Я еще тогда не работал на заводе, недавно приехал. Для реконструкции завода нужен был кирпич. На нашем сезонном заводе, в сараях, лежало около 350 тысяч штук кирпича-сырца. Надо было его хорошо обжечь – без брака.
Заведовал заводом Георгий Павлович Зырянов, он по профессии не кирпичник и тонкостей производства кирпича не знал. К тому же ему предстояла операция, завод оставался на два месяца без руководителя, нужен был специалист-технолог.
Зырянов уговорил меня поработать вместо него эти два месяца. Я согласился.
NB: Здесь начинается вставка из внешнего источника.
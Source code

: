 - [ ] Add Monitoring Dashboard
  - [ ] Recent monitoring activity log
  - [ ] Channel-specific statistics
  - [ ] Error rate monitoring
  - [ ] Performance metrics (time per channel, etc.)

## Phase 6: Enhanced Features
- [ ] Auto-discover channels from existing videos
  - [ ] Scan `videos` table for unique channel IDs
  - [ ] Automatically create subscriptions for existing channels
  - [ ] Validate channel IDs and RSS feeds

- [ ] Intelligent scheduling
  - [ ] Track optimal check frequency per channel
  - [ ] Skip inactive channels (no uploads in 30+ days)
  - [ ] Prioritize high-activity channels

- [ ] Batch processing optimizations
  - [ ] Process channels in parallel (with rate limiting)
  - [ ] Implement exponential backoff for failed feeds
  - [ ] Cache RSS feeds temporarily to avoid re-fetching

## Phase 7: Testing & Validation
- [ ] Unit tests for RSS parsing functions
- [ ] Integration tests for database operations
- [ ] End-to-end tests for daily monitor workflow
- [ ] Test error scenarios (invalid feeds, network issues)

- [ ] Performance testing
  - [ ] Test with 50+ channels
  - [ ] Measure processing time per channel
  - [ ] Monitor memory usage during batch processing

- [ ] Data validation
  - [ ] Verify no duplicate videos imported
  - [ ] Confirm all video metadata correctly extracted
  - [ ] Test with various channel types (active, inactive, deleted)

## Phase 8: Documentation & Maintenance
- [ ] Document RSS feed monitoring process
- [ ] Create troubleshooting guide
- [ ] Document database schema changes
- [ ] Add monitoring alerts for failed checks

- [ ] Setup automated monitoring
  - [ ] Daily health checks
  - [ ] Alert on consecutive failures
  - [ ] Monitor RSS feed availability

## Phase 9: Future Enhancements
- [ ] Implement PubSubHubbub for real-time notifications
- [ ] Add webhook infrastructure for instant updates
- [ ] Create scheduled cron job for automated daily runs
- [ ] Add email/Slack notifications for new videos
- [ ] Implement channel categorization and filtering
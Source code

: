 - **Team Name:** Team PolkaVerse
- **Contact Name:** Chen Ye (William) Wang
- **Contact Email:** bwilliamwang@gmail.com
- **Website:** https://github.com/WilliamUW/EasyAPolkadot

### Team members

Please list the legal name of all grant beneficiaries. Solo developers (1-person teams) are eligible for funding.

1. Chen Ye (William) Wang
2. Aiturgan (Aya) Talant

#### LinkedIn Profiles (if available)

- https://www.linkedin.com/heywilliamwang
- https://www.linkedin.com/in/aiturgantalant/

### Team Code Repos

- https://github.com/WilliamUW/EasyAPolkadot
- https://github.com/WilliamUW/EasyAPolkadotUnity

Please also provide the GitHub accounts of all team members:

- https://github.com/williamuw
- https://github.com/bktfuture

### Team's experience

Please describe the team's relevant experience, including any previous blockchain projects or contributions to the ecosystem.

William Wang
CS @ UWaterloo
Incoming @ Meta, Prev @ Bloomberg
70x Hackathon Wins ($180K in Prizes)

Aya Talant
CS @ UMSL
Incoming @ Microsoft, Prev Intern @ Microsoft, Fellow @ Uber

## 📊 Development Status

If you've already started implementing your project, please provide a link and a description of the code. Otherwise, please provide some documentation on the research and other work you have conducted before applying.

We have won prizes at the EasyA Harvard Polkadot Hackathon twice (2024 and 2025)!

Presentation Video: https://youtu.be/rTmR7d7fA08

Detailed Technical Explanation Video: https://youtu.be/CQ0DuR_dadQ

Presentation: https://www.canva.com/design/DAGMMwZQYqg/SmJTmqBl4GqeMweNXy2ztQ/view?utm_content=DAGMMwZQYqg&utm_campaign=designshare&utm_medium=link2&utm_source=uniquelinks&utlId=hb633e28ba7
А вообще-то директор рудника не хотел меня брать и наказал начальнику цеха, чтоб ноги моей не было на кирпичном заводе.
Начальником объединенного цеха был Иван Антонович Ганущенко, он старался просьбу директора выполнить, но другого опытного технолога не оказалось. Крутили, вертели, а видимо пришлось меня до завода допустить.
Я же шел на кирпичный завод, чтобы доказать руководителям рудника, что я хороший специалист по производству кирпича. И мне надо было выполнить свою клятву, свою мечту, снова быть в первых рядах строителей коммунизма, быть примерным тружеником нашей Родины.
Придя на завод, в недельный срок я исправил ошибки в обжиге кирпича – изменил вентиляционный режим, сменил вентиляторы и тягу. Сел на печку сам и вывел ее нагрев в нормальный режим, в ту температурную кривую, которая должна быть по теории.
Кирпич стал выходить из печи хорошо отожженным, нормального красного цвета. На него сразу появилось много охотников, но он был для реконструкции, продавать его запретили. А уберечь все 350 тысяч все равно мне не удалось, половину забрали.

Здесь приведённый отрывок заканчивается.